(DATA EXTRACTS)
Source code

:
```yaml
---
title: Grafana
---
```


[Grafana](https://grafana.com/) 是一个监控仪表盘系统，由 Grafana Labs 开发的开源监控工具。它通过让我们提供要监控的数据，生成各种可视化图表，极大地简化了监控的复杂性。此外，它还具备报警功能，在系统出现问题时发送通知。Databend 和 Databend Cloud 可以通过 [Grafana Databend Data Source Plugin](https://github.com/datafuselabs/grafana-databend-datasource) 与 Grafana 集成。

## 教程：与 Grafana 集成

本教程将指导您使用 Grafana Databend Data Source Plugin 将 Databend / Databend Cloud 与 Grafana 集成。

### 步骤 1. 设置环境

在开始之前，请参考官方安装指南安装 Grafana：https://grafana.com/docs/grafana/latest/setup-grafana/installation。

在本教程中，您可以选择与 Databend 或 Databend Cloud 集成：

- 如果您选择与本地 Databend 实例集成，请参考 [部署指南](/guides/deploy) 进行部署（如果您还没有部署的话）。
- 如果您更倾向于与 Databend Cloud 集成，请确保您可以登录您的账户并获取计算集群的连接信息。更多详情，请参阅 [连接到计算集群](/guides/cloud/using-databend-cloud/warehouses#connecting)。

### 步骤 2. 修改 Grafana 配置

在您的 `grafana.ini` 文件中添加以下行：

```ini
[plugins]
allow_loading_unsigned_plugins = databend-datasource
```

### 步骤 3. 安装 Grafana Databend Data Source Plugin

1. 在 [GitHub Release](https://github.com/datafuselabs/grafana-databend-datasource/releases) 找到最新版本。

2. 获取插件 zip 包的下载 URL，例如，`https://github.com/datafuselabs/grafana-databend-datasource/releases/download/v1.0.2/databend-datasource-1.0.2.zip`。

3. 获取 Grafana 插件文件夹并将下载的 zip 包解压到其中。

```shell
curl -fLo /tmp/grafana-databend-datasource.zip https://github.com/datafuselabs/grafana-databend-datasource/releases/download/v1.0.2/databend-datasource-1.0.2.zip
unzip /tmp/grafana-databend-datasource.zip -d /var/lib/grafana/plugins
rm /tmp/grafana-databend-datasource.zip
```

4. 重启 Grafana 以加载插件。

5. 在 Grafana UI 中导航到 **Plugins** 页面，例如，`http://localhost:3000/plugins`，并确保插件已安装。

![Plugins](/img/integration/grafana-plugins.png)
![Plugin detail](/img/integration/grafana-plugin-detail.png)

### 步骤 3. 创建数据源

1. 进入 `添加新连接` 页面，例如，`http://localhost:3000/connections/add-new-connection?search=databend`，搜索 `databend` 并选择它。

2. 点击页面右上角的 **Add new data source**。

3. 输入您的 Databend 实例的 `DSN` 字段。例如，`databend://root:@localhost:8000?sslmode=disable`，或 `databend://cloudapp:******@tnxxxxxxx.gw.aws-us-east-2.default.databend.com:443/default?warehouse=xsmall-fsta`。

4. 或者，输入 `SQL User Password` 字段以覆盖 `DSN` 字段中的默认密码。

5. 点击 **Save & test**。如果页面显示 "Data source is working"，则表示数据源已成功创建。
(End DATA EXTRACTS)
(DATA EXTRACTS)
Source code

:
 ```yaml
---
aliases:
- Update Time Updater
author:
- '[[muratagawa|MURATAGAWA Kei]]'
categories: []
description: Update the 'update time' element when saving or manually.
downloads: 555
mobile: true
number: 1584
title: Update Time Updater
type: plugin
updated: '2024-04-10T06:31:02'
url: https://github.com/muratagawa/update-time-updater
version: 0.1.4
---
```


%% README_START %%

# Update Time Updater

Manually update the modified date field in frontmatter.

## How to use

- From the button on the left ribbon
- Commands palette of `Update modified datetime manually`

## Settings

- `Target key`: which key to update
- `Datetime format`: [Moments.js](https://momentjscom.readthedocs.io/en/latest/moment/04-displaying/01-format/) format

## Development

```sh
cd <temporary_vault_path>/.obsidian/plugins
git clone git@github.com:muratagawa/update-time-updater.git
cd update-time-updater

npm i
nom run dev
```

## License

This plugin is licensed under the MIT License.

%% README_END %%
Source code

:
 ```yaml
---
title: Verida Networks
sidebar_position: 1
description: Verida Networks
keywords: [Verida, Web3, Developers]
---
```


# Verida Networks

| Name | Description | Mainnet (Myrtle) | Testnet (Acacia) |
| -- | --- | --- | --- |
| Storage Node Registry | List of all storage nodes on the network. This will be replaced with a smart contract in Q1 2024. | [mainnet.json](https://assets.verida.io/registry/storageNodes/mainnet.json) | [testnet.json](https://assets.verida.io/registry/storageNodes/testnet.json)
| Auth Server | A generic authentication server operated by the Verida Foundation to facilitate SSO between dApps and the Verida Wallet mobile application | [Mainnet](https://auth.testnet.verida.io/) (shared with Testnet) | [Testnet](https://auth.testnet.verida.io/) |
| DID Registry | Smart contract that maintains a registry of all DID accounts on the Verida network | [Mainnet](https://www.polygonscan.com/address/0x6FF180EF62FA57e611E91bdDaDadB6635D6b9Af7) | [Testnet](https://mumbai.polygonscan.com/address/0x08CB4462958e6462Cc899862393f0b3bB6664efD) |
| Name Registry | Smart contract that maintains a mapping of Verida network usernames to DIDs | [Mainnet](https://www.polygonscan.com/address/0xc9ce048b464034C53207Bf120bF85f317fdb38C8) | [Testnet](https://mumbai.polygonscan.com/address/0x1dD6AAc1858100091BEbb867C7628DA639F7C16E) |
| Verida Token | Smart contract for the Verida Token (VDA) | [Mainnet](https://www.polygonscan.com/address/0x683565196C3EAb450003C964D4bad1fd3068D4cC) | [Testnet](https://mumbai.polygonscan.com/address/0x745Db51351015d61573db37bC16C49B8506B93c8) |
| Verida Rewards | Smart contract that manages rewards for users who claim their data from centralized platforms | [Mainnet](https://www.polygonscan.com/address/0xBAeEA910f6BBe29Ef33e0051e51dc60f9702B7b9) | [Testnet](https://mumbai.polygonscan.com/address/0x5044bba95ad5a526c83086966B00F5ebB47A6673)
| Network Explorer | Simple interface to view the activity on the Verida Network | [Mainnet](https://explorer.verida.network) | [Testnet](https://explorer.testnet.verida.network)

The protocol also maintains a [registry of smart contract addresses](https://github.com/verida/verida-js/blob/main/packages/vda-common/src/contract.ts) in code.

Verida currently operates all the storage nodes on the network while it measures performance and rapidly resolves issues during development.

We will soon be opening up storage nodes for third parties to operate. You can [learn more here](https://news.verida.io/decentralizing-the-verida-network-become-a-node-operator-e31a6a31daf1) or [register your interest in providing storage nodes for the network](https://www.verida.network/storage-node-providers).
(End DATA EXTRACTS)
WHAT TO PRODUCE:
Report all lines of the data that include the word "storage".

RESPONSE FOR THIS EXERCISE:
| Storage Node Registry | List of all storage nodes on the network. This will be replaced with a smart contract in Q1 2024. | [mainnet.json](https://assets.verida.io/registry/storageNodes/mainnet.json) | [testnet.json](https://assets.verida.io/registry/storageNodes/testnet.json)
Verida currently operates all the storage nodes on the network while it measures performance and rapidly resolves issues during development.
We will soon be opening up storage nodes for third parties to operate. You can [learn more here](https://news.verida.io/decentralizing-the-verida-network-become-a-node-operator-e31a6a31daf1) or [register your interest in providing storage nodes for the network](https://www.verida.network/storage-node-providers).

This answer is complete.